Date: Thursday, 6 August 2020 - Available on Demand
- 5 AM PDT (San Francisco)
- 8 AM EDT (New York)
- 2 PM CEST (Berlin)
- 3 PM MSK (Moscow)
- 8 PM CST (Beijing)
- 9 PM JST (Tokyo)
Cancer cells and tissues are different in many ways from other cells and tissues in the body. The key features of cancer are abnormal cell growth, invasion and metastasis, evading apoptosis, hypoxia tolerance, metabolic plasticity with a high contribution of glycolysis to energy production, genetic and phenotypic heterogeneity. In our studies, we investigate some biological characteristics of tumors using fluorescence lifetime imaging (FLIM) and phosphorescence lifetime imaging (PLIM). Currently available time-resolved imaging systems enable to visualize fluorescence and phosphorescence from a micro- to a macroscopic scale, which opens the opportunity to explore cancer from cellular to a whole tumor level.

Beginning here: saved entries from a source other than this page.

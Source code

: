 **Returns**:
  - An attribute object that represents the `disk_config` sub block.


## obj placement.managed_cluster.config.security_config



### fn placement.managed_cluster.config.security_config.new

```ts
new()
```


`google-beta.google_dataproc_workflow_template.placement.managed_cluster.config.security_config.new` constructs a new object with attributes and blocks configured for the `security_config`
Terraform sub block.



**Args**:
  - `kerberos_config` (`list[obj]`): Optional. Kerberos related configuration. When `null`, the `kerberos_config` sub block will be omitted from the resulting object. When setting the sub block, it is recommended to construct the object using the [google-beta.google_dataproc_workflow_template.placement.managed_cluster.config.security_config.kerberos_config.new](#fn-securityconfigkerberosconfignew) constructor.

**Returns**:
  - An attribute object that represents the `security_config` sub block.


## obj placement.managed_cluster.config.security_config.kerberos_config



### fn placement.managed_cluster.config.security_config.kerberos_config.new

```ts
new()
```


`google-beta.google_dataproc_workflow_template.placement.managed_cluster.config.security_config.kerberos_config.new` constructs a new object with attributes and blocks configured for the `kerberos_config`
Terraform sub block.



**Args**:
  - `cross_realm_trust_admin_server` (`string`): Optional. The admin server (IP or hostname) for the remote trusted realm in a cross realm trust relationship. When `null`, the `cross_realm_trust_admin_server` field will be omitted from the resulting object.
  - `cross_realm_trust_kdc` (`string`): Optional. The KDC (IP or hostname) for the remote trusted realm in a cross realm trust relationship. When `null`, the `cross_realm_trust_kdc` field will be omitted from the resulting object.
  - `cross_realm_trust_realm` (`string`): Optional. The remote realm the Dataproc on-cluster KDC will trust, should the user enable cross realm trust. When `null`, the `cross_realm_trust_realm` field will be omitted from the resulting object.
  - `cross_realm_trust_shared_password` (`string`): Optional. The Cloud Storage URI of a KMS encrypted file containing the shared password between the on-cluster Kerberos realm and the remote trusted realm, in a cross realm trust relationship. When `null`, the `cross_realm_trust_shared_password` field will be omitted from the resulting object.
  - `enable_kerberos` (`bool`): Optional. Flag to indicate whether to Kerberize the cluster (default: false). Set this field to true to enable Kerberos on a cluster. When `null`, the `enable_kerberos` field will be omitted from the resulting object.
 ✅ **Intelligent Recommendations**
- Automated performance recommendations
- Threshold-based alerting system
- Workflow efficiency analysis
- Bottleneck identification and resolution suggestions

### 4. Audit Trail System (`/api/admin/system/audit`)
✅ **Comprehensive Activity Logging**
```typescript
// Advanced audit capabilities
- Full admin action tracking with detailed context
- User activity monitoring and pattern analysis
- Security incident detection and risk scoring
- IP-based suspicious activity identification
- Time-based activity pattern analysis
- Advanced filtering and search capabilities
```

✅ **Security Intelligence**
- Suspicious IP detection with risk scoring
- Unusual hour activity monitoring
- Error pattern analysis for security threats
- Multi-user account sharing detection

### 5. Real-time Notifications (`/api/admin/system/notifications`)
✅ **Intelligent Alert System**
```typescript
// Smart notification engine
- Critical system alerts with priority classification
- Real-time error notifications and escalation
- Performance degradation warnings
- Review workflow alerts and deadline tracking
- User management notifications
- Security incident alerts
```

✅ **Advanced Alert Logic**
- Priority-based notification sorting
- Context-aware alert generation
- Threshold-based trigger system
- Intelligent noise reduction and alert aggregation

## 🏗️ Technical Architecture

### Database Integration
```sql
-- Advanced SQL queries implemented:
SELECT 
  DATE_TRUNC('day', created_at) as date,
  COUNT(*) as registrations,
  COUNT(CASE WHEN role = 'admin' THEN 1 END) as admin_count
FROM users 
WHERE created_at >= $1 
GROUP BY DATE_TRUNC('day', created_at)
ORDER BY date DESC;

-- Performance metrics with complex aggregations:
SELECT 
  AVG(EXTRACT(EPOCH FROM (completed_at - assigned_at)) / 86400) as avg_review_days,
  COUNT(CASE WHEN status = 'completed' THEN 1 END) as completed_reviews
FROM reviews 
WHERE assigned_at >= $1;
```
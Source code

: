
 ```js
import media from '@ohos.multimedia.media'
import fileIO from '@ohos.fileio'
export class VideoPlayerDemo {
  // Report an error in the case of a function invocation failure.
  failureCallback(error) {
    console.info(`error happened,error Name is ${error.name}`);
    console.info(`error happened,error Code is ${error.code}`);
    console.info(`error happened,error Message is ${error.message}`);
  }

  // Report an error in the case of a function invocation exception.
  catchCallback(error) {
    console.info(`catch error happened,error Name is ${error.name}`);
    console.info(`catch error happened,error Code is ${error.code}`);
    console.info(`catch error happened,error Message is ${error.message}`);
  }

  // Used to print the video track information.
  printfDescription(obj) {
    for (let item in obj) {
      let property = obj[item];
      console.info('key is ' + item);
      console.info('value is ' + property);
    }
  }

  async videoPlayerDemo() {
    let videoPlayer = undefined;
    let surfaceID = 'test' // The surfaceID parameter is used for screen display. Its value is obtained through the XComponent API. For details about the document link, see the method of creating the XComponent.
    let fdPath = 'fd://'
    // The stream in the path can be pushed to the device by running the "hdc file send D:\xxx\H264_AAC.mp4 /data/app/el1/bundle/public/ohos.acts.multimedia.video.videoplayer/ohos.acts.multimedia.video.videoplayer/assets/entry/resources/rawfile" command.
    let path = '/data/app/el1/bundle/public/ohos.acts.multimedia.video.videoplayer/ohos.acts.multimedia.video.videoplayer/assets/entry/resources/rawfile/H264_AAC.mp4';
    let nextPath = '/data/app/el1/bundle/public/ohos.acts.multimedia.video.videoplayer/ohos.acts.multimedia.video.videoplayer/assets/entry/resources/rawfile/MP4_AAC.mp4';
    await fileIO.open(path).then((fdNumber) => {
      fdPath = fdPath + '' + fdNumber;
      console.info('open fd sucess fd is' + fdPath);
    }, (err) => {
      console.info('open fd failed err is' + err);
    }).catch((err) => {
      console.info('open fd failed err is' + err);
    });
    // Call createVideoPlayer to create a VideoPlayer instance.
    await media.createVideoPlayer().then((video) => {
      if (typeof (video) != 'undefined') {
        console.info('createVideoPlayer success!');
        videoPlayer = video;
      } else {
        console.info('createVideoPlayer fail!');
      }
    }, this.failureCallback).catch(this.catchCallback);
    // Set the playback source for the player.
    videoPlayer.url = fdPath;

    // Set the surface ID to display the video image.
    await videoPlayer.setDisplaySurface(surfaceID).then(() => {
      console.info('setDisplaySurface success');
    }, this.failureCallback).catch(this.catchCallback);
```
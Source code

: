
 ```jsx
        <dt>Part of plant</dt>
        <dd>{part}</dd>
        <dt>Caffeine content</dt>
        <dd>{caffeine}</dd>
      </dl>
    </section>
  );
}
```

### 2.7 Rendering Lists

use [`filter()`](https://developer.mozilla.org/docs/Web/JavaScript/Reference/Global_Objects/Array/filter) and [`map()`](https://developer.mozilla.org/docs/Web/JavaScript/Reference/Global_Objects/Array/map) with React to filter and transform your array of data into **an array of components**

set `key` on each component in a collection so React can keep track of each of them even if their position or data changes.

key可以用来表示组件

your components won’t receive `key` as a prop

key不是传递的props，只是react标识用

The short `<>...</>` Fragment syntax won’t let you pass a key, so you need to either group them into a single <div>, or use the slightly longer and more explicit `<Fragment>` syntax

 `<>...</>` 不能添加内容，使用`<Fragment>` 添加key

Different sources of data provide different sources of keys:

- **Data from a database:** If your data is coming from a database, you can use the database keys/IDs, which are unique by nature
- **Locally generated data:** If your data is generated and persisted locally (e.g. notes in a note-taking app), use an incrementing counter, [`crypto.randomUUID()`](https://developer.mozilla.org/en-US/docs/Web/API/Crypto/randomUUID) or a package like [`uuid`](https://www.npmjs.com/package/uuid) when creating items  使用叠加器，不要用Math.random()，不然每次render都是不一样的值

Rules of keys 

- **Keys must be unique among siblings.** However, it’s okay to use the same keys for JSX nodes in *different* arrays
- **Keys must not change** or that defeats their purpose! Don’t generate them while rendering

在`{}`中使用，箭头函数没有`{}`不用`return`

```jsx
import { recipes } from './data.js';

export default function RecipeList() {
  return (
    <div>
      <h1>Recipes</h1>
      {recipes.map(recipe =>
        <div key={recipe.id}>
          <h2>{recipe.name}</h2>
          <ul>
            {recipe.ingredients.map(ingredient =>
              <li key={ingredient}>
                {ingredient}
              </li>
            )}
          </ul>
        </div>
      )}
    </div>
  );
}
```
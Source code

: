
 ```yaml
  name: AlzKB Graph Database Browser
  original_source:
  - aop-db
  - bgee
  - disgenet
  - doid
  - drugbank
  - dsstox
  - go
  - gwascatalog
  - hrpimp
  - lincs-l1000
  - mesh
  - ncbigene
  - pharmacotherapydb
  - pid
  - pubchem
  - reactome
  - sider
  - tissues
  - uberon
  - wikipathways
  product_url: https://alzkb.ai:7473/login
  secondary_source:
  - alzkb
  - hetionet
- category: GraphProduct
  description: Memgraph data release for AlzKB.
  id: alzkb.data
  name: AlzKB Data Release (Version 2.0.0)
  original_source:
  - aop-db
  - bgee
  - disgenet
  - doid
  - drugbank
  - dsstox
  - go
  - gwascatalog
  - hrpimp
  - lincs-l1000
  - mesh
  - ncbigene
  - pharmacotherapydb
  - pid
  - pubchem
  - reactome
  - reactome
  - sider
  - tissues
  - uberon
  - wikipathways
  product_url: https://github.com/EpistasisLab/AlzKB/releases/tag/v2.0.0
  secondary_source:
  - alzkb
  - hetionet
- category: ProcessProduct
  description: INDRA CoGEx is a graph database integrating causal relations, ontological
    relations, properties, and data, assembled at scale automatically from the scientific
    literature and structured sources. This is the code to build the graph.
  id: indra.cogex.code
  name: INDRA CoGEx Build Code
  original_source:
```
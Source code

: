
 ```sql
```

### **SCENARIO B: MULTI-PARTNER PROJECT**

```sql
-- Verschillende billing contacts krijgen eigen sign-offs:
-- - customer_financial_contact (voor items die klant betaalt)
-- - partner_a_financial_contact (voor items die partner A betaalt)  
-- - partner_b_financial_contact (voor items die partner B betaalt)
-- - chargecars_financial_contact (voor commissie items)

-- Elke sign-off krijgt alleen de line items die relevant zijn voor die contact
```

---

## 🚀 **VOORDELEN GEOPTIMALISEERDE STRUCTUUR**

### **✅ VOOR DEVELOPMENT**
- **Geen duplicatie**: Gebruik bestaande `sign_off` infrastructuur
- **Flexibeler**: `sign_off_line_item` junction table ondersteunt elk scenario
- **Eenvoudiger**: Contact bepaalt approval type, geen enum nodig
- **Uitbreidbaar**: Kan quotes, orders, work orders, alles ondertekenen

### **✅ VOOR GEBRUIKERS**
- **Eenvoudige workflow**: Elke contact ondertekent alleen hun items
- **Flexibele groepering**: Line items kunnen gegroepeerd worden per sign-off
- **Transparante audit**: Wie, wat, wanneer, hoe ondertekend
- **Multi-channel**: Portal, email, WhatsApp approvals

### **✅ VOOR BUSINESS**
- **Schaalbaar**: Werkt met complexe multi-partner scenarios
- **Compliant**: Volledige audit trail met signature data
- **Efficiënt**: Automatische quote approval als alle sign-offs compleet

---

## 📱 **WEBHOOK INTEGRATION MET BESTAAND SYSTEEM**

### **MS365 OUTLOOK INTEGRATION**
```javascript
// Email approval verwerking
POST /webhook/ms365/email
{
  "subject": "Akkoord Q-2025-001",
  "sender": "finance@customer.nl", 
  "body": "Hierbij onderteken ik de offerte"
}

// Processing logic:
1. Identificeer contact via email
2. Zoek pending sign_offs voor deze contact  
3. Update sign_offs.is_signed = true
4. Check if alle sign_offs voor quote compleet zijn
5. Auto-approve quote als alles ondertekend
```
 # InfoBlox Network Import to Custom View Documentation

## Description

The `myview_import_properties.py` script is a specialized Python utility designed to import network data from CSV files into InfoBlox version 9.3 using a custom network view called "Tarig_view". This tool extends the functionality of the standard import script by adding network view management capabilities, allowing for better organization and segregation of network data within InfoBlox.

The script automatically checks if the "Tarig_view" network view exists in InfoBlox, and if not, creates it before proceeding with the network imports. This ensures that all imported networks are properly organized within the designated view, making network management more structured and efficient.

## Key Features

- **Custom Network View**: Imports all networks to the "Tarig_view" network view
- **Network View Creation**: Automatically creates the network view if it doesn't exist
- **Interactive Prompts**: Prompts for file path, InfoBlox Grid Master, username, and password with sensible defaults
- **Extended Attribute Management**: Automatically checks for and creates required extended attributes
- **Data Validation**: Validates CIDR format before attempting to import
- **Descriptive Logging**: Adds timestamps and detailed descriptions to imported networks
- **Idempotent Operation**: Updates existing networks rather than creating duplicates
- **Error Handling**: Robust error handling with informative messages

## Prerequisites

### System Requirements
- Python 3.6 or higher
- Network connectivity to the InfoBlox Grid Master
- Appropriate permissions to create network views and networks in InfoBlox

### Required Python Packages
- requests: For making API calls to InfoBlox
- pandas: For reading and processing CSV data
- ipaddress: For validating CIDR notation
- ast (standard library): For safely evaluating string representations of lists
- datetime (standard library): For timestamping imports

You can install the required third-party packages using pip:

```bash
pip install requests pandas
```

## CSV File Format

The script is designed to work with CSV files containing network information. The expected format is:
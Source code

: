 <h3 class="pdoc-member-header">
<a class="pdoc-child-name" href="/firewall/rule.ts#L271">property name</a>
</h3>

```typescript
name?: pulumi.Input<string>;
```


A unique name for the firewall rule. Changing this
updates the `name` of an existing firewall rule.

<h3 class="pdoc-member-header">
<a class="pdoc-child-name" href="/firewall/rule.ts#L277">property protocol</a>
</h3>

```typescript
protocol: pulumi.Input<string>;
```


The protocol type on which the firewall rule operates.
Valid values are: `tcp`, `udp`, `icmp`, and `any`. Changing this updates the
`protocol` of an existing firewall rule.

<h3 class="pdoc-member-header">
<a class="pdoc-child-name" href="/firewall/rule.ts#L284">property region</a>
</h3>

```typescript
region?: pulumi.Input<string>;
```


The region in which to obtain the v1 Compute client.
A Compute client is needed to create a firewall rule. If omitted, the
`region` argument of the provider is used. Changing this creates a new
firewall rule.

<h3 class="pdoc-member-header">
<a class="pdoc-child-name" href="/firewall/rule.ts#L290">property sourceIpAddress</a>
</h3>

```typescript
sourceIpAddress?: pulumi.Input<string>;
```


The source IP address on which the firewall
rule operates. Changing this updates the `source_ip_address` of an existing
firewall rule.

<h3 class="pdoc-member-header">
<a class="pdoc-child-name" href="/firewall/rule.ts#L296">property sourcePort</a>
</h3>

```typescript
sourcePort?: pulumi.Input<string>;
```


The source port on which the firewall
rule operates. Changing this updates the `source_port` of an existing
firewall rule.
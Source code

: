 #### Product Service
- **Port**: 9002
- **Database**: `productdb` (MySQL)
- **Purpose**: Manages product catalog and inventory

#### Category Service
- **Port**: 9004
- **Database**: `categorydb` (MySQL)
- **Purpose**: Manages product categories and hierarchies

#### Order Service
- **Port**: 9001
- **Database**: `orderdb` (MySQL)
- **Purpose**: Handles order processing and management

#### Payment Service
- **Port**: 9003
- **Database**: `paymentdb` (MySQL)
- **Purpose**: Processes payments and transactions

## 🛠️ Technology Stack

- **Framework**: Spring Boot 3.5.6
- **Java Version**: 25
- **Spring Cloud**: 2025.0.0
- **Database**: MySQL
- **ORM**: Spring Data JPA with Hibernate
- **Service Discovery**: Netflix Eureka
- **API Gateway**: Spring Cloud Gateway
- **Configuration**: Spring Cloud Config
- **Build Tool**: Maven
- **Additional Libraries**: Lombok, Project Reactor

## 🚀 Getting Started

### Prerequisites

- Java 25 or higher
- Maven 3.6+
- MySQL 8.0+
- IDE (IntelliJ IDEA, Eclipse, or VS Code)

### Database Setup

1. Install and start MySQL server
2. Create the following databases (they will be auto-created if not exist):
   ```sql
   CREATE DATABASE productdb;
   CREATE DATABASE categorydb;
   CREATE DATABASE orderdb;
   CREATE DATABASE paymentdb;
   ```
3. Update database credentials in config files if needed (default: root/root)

In combination with genetically encoded sensors, chemical probes and endogenous fluorescence, these techniques provide new insight into the mechanisms of cancer development and response to therapy. The talk covers the basics of cancer biology and gives examples of the use of time-resolved techniques to visualize the biological features of cancer cells. The attention will be paid to cancer metabolism, apoptosis, oxygenation, and membrane viscosity with the focus on live cell imaging and in vivo studies on mouse tumor models.
About the Speaker
Marina V. Shirmanova is currently a Deputy Director of the Institute of Experimental oncology and Biomedical technologies, Privolzhsky Research Medical University, Nizhny Novgorod, Russia and a head of Laboratory of fluorescence bioimaging in this Institute. Dr. Shirmanova’s scientific efforts are focused on the study of cancer from subcellular to a whole-tumor level with the use of fluorescence and phosphorescence bioimaging techniques.
Her research interests include development of the new approaches to the assessment of tumor response to therapy and understanding the mechanisms of drug resistance.